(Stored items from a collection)
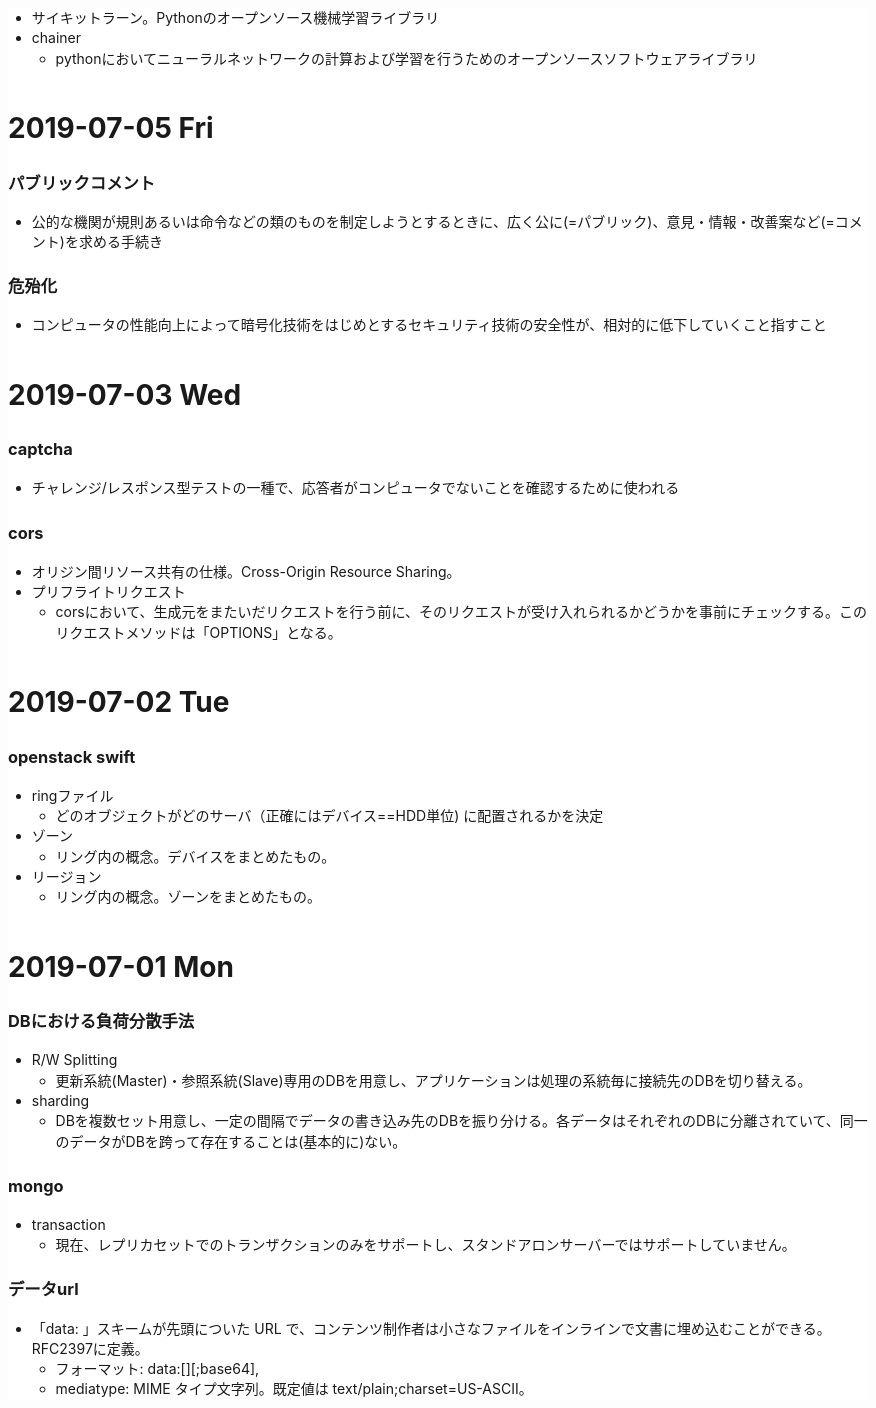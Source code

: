   - サイキットラーン。Pythonのオープンソース機械学習ライブラリ
- chainer
  - pythonにおいてニューラルネットワークの計算および学習を行うためのオープンソースソフトウェアライブラリ

# 2019-07-05 Fri
### パブリックコメント
- 公的な機関が規則あるいは命令などの類のものを制定しようとするときに、広く公に(=パブリック)、意見・情報・改善案など(=コメント)を求める手続き
### 危殆化
- コンピュータの性能向上によって暗号化技術をはじめとするセキュリティ技術の安全性が、相対的に低下していくこと指すこと


# 2019-07-03 Wed
### captcha
- チャレンジ/レスポンス型テストの一種で、応答者がコンピュータでないことを確認するために使われる
### cors
- オリジン間リソース共有の仕様。Cross-Origin Resource Sharing。
- プリフライトリクエスト
  - corsにおいて、生成元をまたいだリクエストを行う前に、そのリクエストが受け入れられるかどうかを事前にチェックする。このリクエストメソッドは「OPTIONS」となる。

# 2019-07-02 Tue
### openstack swift
- ringファイル
  - どのオブジェクトがどのサーバ（正確にはデバイス==HDD単位) に配置されるかを決定
- ゾーン
  - リング内の概念。デバイスをまとめたもの。
- リージョン
  - リング内の概念。ゾーンをまとめたもの。


# 2019-07-01 Mon
### DBにおける負荷分散手法
- R/W Splitting
  - 更新系統(Master)・参照系統(Slave)専用のDBを用意し、アプリケーションは処理の系統毎に接続先のDBを切り替える。
- sharding
  - DBを複数セット用意し、一定の間隔でデータの書き込み先のDBを振り分ける。各データはそれぞれのDBに分離されていて、同一のデータがDBを跨って存在することは(基本的に)ない。
### mongo
- transaction
  - 現在、レプリカセットでのトランザクションのみをサポートし、スタンドアロンサーバーではサポートしていません。
### データurl
- 「data: 」スキームが先頭についた URL で、コンテンツ制作者は小さなファイルをインラインで文書に埋め込むことができる。RFC2397に定義。
  - フォーマット: data:[<mediatype>][;base64],<data>
  - mediatype: MIME タイプ文字列。既定値は text/plain;charset=US-ASCII。
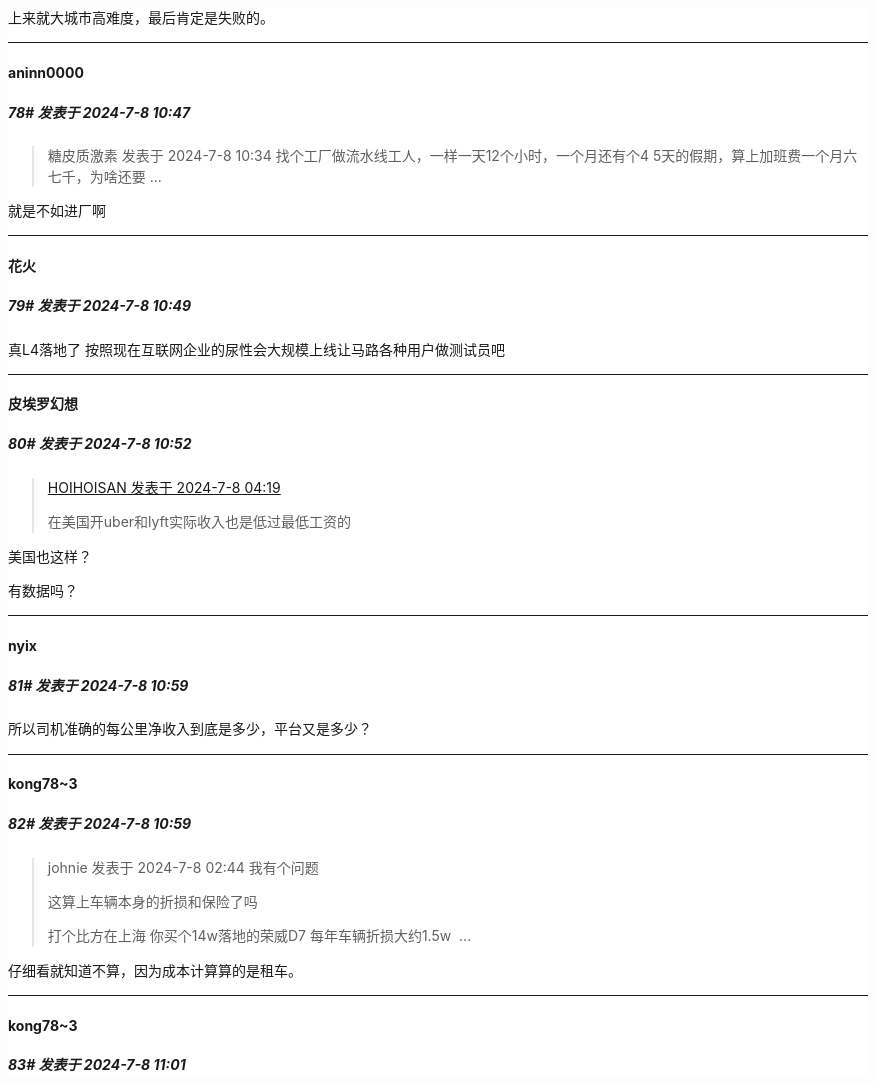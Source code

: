 上来就大城市高难度，最后肯定是失败的。


*****

####  aninn0000  
##### 78#       发表于 2024-7-8 10:47

<blockquote>糖皮质激素 发表于 2024-7-8 10:34
找个工厂做流水线工人，一样一天12个小时，一个月还有个4 5天的假期，算上加班费一个月六七千，为啥还要 ...</blockquote>
就是不如进厂啊

*****

####  花火  
##### 79#       发表于 2024-7-8 10:49

真L4落地了 按照现在互联网企业的尿性会大规模上线让马路各种用户做测试员吧


*****

####  皮埃罗幻想  
##### 80#       发表于 2024-7-8 10:52

<blockquote><a href="httphttps://bbs.saraba1st.com/2b/forum.php?mod=redirect&amp;goto=findpost&amp;pid=65516062&amp;ptid=2190512" target="_blank">HOIHOISAN 发表于 2024-7-8 04:19</a>

在美国开uber和lyft实际收入也是低过最低工资的</blockquote>
美国也这样？

有数据吗？


*****

####  nyix  
##### 81#       发表于 2024-7-8 10:59

所以司机准确的每公里净收入到底是多少，平台又是多少？

*****

####  kong78~3  
##### 82#       发表于 2024-7-8 10:59

<blockquote>johnie 发表于 2024-7-8 02:44
我有个问题

这算上车辆本身的折损和保险了吗

打个比方在上海 你买个14w落地的荣威D7 每年车辆折损大约1.5w  ...</blockquote>
仔细看就知道不算，因为成本计算算的是租车。

*****

####  kong78~3  
##### 83#       发表于 2024-7-8 11:01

Your task
What is needed is an exact printout of all the entries, without the pictures.

Solved exercise
Source code

:   - サイキットラーン。Pythonのオープンソース機械学習ライブラリ
- chainer
  - pythonにおいてニューラルネットワークの計算および学習を行うためのオープンソースソフトウェアライブラリ

# 2019-07-05 Fri
### パブリックコメント
- 公的な機関が規則あるいは命令などの類のものを制定しようとするときに、広く公に(=パブリック)、意見・情報・改善案など(=コメント)を求める手続き
### 危殆化
- コンピュータの性能向上によって暗号化技術をはじめとするセキュリティ技術の安全性が、相対的に低下していくこと指すこと


# 2019-07-03 Wed
### captcha
- チャレンジ/レスポンス型テストの一種で、応答者がコンピュータでないことを確認するために使われる
### cors
- オリジン間リソース共有の仕様。Cross-Origin Resource Sharing。
- プリフライトリクエスト
  - corsにおいて、生成元をまたいだリクエストを行う前に、そのリクエストが受け入れられるかどうかを事前にチェックする。このリクエストメソッドは「OPTIONS」となる。

# 2019-07-02 Tue
### openstack swift
- ringファイル
  - どのオブジェクトがどのサーバ（正確にはデバイス==HDD単位) に配置されるかを決定
- ゾーン
  - リング内の概念。デバイスをまとめたもの。
- リージョン
  - リング内の概念。ゾーンをまとめたもの。


# 2019-07-01 Mon
### DBにおける負荷分散手法
- R/W Splitting
  - 更新系統(Master)・参照系統(Slave)専用のDBを用意し、アプリケーションは処理の系統毎に接続先のDBを切り替える。
- sharding
  - DBを複数セット用意し、一定の間隔でデータの書き込み先のDBを振り分ける。各データはそれぞれのDBに分離されていて、同一のデータがDBを跨って存在することは(基本的に)ない。
### mongo
- transaction
  - 現在、レプリカセットでのトランザクションのみをサポートし、スタンドアロンサーバーではサポートしていません。
### データurl
- 「data: 」スキームが先頭についた URL で、コンテンツ制作者は小さなファイルをインラインで文書に埋め込むことができる。RFC2397に定義。
  - フォーマット: data:[<mediatype>][;base64],<data>
  - mediatype: MIME タイプ文字列。既定値は text/plain;charset=US-ASCII。
Source code

: 上来就大城市高难度，最后肯定是失败的。


*****

####  aninn0000  
##### 78#       发表于 2024-7-8 10:47

<blockquote>糖皮质激素 发表于 2024-7-8 10:34
找个工厂做流水线工人，一样一天12个小时，一个月还有个4 5天的假期，算上加班费一个月六七千，为啥还要 ...</blockquote>
就是不如进厂啊

*****

####  花火  
##### 79#       发表于 2024-7-8 10:49

真L4落地了 按照现在互联网企业的尿性会大规模上线让马路各种用户做测试员吧


*****

####  皮埃罗幻想  
##### 80#       发表于 2024-7-8 10:52

<blockquote><a href="httphttps://bbs.saraba1st.com/2b/forum.php?mod=redirect&amp;goto=findpost&amp;pid=65516062&amp;ptid=2190512" target="_blank">HOIHOISAN 发表于 2024-7-8 04:19</a>

在美国开uber和lyft实际收入也是低过最低工资的</blockquote>
美国也这样？

有数据吗？


*****

####  nyix  
##### 81#       发表于 2024-7-8 10:59

所以司机准确的每公里净收入到底是多少，平台又是多少？

*****

####  kong78~3  
##### 82#       发表于 2024-7-8 10:59

<blockquote>johnie 发表于 2024-7-8 02:44
我有个问题

这算上车辆本身的折损和保险了吗

打个比方在上海 你买个14w落地的荣威D7 每年车辆折损大约1.5w  ...</blockquote>
仔细看就知道不算，因为成本计算算的是租车。

*****

####  kong78~3  
##### 83#       发表于 2024-7-8 11:01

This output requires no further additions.